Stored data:
■ ■ ■ ■ ■ ■ ■
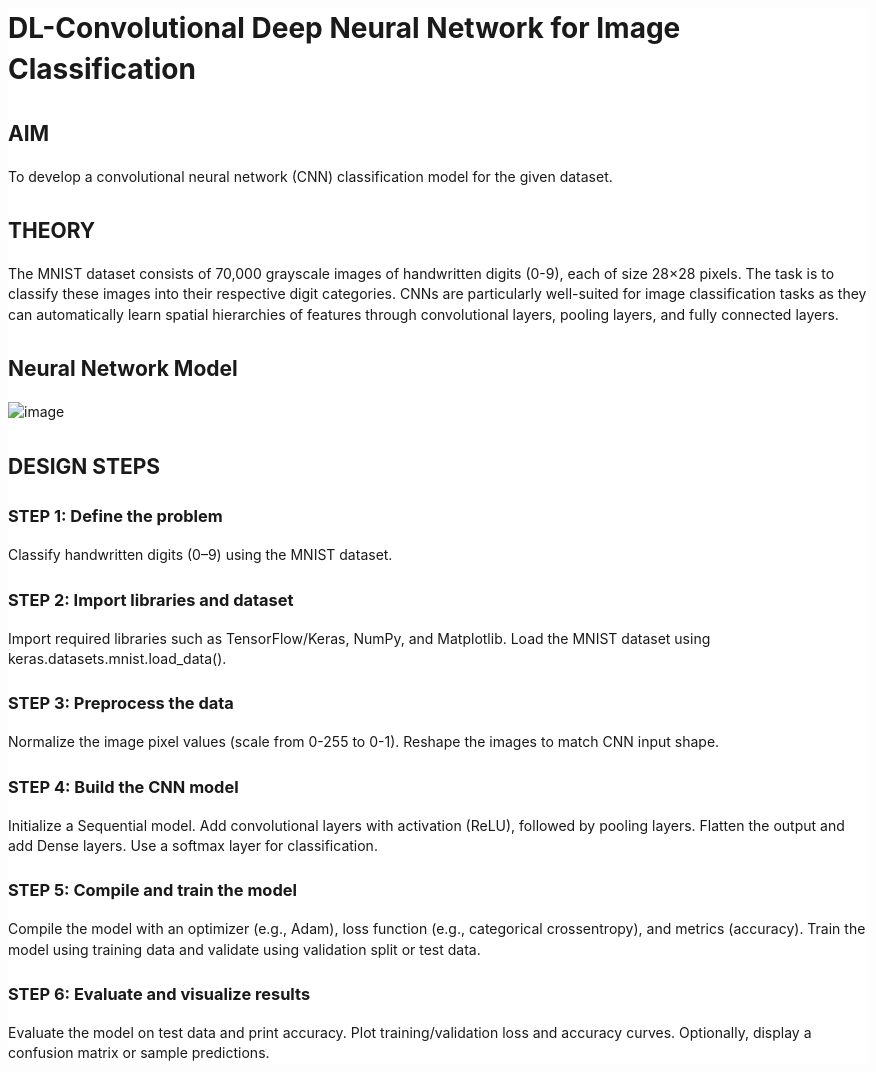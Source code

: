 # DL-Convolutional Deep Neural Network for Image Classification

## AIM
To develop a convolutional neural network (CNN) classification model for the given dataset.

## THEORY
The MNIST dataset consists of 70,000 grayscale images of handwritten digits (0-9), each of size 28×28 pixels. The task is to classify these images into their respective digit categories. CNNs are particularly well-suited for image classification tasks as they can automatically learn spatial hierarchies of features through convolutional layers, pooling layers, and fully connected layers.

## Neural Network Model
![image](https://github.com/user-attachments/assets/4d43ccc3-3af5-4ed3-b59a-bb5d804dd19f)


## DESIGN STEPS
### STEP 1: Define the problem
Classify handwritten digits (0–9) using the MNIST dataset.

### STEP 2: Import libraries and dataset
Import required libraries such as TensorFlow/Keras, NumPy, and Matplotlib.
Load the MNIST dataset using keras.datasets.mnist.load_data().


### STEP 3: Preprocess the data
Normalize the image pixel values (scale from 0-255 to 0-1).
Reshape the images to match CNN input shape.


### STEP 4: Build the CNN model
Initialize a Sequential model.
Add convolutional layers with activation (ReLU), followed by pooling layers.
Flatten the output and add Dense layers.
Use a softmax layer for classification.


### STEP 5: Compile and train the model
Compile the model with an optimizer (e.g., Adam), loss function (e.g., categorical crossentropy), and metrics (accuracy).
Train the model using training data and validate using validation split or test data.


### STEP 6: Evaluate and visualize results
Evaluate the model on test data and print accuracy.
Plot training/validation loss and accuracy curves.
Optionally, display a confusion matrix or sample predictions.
■ ■ ■ ■ ■ ■ ■
:: Your goal ::
Retrieve all lines from the data that contain the string "libraries".

:: Response below ::
### STEP 2: Import libraries and dataset
Import required libraries such as TensorFlow/Keras, NumPy, and Matplotlib.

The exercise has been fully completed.